Work item »
Only the number is wanted: how many lines of the listing below contain "Devuan"?

BEGIN Information shown

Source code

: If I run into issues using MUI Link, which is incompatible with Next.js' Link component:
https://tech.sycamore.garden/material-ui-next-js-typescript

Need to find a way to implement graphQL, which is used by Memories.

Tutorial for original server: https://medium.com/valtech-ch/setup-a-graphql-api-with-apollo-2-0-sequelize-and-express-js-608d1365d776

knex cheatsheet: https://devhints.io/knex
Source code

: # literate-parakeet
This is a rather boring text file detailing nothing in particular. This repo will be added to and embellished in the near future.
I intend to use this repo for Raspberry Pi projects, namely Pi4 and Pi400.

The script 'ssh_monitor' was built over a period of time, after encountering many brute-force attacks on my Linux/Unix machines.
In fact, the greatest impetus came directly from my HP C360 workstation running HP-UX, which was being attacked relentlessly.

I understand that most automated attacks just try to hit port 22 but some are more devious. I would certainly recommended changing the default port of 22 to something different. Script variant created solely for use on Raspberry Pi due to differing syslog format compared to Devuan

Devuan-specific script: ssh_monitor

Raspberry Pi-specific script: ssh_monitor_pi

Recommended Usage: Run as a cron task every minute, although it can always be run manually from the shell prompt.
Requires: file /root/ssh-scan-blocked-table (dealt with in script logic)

END Information shown
BEGIN Information shown

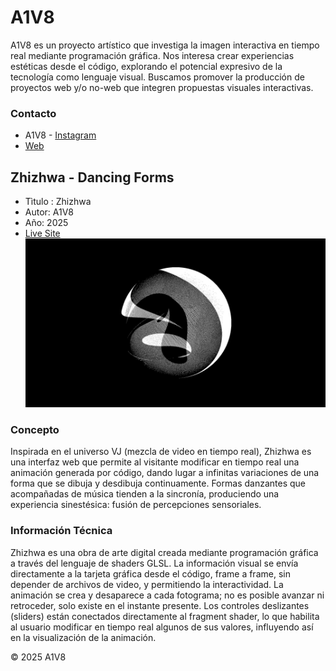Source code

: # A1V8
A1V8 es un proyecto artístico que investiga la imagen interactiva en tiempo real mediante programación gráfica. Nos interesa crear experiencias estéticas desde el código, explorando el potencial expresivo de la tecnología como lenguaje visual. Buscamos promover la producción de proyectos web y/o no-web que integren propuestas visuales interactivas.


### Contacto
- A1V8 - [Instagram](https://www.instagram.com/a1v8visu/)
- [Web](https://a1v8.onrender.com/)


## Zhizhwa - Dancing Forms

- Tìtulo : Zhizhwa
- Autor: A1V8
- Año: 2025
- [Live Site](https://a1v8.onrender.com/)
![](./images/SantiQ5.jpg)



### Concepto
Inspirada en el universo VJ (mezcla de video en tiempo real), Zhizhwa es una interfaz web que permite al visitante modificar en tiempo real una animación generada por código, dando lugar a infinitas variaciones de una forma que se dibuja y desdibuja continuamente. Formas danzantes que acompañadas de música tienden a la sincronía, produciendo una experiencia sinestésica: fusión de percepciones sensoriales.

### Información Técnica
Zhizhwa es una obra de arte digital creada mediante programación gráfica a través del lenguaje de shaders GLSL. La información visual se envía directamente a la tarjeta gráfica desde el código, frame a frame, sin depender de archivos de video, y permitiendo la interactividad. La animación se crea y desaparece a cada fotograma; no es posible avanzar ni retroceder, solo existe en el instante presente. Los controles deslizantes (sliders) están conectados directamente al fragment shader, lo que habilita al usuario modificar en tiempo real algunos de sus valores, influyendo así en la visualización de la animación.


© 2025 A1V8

END Information shown
BEGIN Information shown

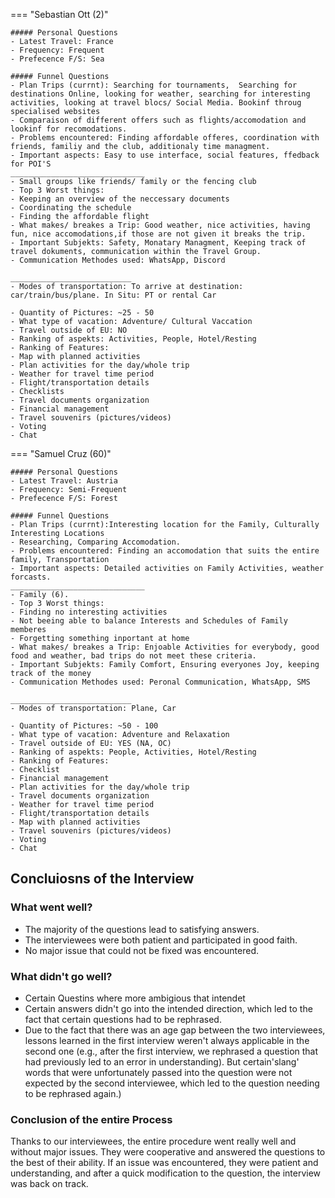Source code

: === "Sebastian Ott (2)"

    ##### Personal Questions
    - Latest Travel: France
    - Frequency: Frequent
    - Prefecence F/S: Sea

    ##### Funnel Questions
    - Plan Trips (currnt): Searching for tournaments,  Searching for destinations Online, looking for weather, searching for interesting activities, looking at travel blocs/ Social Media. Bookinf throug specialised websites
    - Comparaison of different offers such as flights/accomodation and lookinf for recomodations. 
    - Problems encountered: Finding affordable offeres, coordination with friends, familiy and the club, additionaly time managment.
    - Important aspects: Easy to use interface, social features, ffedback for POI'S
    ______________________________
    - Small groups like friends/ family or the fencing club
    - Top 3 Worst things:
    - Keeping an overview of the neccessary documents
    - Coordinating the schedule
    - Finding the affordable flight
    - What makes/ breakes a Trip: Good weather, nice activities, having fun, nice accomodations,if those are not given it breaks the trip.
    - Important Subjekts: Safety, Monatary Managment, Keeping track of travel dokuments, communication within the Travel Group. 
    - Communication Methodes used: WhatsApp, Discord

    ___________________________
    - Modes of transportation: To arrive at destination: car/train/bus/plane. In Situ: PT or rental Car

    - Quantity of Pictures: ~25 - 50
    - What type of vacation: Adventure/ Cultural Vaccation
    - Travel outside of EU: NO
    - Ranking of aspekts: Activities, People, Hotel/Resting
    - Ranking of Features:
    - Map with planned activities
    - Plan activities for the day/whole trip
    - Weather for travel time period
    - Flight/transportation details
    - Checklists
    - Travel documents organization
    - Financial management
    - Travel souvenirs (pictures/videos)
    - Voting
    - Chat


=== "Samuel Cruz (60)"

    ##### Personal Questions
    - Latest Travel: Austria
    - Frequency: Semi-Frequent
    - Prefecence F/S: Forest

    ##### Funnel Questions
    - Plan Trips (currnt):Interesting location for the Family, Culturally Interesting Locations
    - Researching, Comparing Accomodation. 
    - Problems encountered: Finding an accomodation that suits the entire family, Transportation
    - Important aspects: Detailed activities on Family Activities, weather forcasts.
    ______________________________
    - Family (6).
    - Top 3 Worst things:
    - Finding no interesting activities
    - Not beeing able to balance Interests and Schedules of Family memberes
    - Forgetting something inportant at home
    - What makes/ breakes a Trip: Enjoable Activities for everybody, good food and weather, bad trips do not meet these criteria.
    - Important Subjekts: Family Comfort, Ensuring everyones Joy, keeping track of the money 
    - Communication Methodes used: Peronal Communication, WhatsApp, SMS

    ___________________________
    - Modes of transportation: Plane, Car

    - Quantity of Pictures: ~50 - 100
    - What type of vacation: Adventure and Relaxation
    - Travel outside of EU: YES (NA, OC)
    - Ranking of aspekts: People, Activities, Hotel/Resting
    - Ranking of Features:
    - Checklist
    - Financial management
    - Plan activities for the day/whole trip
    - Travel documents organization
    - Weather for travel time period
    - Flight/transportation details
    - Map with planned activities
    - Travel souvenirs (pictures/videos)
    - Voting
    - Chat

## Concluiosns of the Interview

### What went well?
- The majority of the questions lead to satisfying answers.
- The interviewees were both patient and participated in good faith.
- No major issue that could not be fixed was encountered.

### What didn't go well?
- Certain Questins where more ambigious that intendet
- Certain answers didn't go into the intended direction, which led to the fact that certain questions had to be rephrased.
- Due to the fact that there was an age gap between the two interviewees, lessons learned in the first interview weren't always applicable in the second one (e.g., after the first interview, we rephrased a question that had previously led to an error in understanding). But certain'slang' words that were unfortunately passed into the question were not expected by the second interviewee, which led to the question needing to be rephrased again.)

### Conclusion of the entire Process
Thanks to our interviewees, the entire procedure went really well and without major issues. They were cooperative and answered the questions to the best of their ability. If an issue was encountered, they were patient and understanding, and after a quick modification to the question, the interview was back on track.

END Information shown

Exercise solution »
2